In conclusion, although we initially viewed 1 as an excellent substrate mimic, the above data require that 1 binds to SAMHD1 in a manner that is disruptive to both tetramer formation and catalytic activity (Figure 2). The data suggest an unusual inhibition mechanism that takes advantage of the ordered essential activation mechanism and the ligand specificities of the A1, A2, and catalytic sites.[6,7] Antagonistic binding of 1 to the A2 sites provides a reasonable explanation for the unexpected long-term inhibition of tetramer formation caused by 1 in the DJXL experiment (Figure 1c). That is, when 1 binds to the A2 sites in the pre-jump solution, it disrupts the ordered-essential binding of GTP and dUTP, and since GTP is absent in the post-jump, tetramer reassembly is not possible.

Figure 2

Double hit inhibition mechanism of 1. Compound 1 intercepts the ordered-essential activation mechanism of SAMHD1 by binding to the A2 activator site in a nonproductive manner that cannot lead to tetramer formation (Ki = 50 μM). In addition, 1 binds to the catalytic site and competitively inhibits substrate binding. Binding of the GTP activator to the A1 site is required to assemble dimers and to form the A2 site. The scheme also depicts the previously determined mechanistic feature where SAMHD1 turns over without release of bound activator nucleotides (brackets).
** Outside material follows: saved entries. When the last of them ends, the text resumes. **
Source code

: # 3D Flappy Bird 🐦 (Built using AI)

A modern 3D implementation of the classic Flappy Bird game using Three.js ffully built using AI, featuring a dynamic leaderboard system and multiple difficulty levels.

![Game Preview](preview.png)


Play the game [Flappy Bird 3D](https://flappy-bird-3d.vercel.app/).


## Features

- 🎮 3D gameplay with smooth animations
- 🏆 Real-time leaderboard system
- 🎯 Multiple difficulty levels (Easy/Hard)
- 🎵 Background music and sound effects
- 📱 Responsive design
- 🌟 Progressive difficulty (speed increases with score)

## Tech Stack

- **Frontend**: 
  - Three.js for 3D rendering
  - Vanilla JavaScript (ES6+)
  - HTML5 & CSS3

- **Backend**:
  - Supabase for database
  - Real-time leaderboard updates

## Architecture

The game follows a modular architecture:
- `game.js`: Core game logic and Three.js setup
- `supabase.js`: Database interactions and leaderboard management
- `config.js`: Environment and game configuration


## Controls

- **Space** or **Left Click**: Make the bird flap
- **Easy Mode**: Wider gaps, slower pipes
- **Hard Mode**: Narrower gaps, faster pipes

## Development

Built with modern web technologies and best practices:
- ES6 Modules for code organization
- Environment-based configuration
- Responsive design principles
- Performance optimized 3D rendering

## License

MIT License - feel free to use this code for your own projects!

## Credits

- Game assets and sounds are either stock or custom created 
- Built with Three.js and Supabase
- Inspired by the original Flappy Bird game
These findings reveal an unexpected diversity of inhibition mechanisms for dNTP analogues of SAMHD1. While the slow substrate and inhibitor dGTPαS occupies all activator and substrate sites of SAMHD1 and induces tetramerization (Figure S4),[6,8]1 interferes with the ordered activation mechanism and prevents tetramerization. The antithetical inhibitory mechanisms of these two analogues and the multiple ligand binding pockets on SAMHD1 indicate that this enzyme is highly amenable to rational design of inhibitors and activators that could modulate its activity in cells. Such ligands could have research or therapeutic utility given the emerging role of SAMHD1 in autoimmune and chronic inflammatory diseases[20] and its established role in restricting viral infection of antigen-presenting cells.[21]